Under the HF treatment, the ethylene concentration differed little from that in the CK treatment, although it exhibited an obvious decline during the latter stages of the time-course. During the time-course of the TS treatment, the ethylene concentration in plants under the flooding treatment was always higher than that in plants under the CK treatment. By comparing the expression levels of the three ERF s and the trends in ethylene accumulation during flooding stress, it could be seen that ethylene accumulation in roots and leaves showed a clear increase in the early stages of the TS treatment, while the transcription level of ThRAP2.3 at this point was generally low, increasing, in both leaves and roots, in the later stages of the TS treatment. On the other hand, in comparison with the CK treatment, the accumulation of both ethylene and ThRAP2.3 mRNA showed a similar trend under the HF treatment, both parameters exhibiting a decline in the later stages of the HF treatment. These findings indicated thatThRAP2.3 is most likely to be one of the key downstream-response ERF genes to respond to the output of the ethylene signal generated by flooding stress. No direct connection between ethylene content and the transcription level of either ThERF15 or ThERF39 could be found. There is a high probability, therefore, that expression of ThERF15 and ThERF39 was coordinated by a combination of ethylene and other phytohormones, such as jasmonate (Lorenzo et al., 2003; Sherif et al., 2012). The mechanism of response of expression of ThERF15 and ThERF39 to flooding stress, therefore, needs further research.
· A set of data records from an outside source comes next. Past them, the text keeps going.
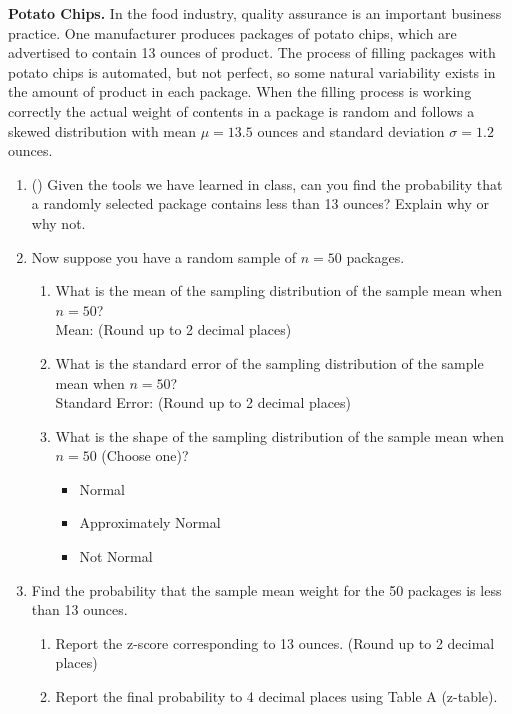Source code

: \item \textbf{Potato Chips.} In the food industry, quality assurance is an important business practice. One manufacturer produces packages of potato chips, which are advertised to contain 13 ounces of product. The process of filling packages with potato chips is automated, but not perfect, so some natural variability exists in the amount of product in each package. When the filling process is working correctly the actual weight of contents in a package is random and follows a skewed distribution with mean $\mu=13.5$ ounces and standard deviation $\sigma=1.2$ ounces. 


\begin{enumerate}
\item (\textbf{}) Given the tools we have learned in class, can you find the probability that a randomly selected package contains less than 13 ounces?  Explain why or why not.

\item Now suppose you have a random sample of $n=50$ packages. 
\begin{enumerate}
  \item What is the mean of the sampling distribution of the sample mean when $n=50$? \\ 
        Mean: \underline{\hspace{2cm}}   (Round up to 2 decimal places)
  
  
  \item What is the standard error of the sampling distribution of the sample mean when $n=50$?\\ 
  Standard Error: \underline{\hspace{2cm}}    (Round up to 2 decimal places)
  
  \item What is the shape of the sampling distribution of the sample mean when $n=50$ (Choose one)?
    \begin{itemize}
      \item Normal
      \item Approximately Normal
      \item Not Normal\\
    \end{itemize}
\end{enumerate}



\item Find the probability that the sample mean weight for the 50 packages is less than 13 ounces. 
	\begin{enumerate}
    \item Report the z-score corresponding to 13 ounces. (Round up to 2 decimal places)
    \item Report the final probability to 4 decimal places using Table A (z-table).\\
	\end{enumerate}
	

\end{enumerate}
Taken together, these results strongly indicate that ThERF15, ThERF39 and ThRAP2.3 play an essential part in tolerance to flooding stress in ‘Zhongshanshan 406’, especially ThRAP2.3. The combined analysis of ethylene content and expression of the three ERF genes indicates that ethylene plays a vital role in response to high flooding stress, with ThRAP2.3 being one of the key downstream-response ERF genes regulated by the phytohormone ethylene. Further study is necessary to explore the response mechanism of ThERF15 and ThERF39 to flooding stress and ethylene accumulation, and to verify the roles in flooding stress tolerance of ThERF15, ThERF39 and ThRAP2.3, using genetic transformation, among other strategies.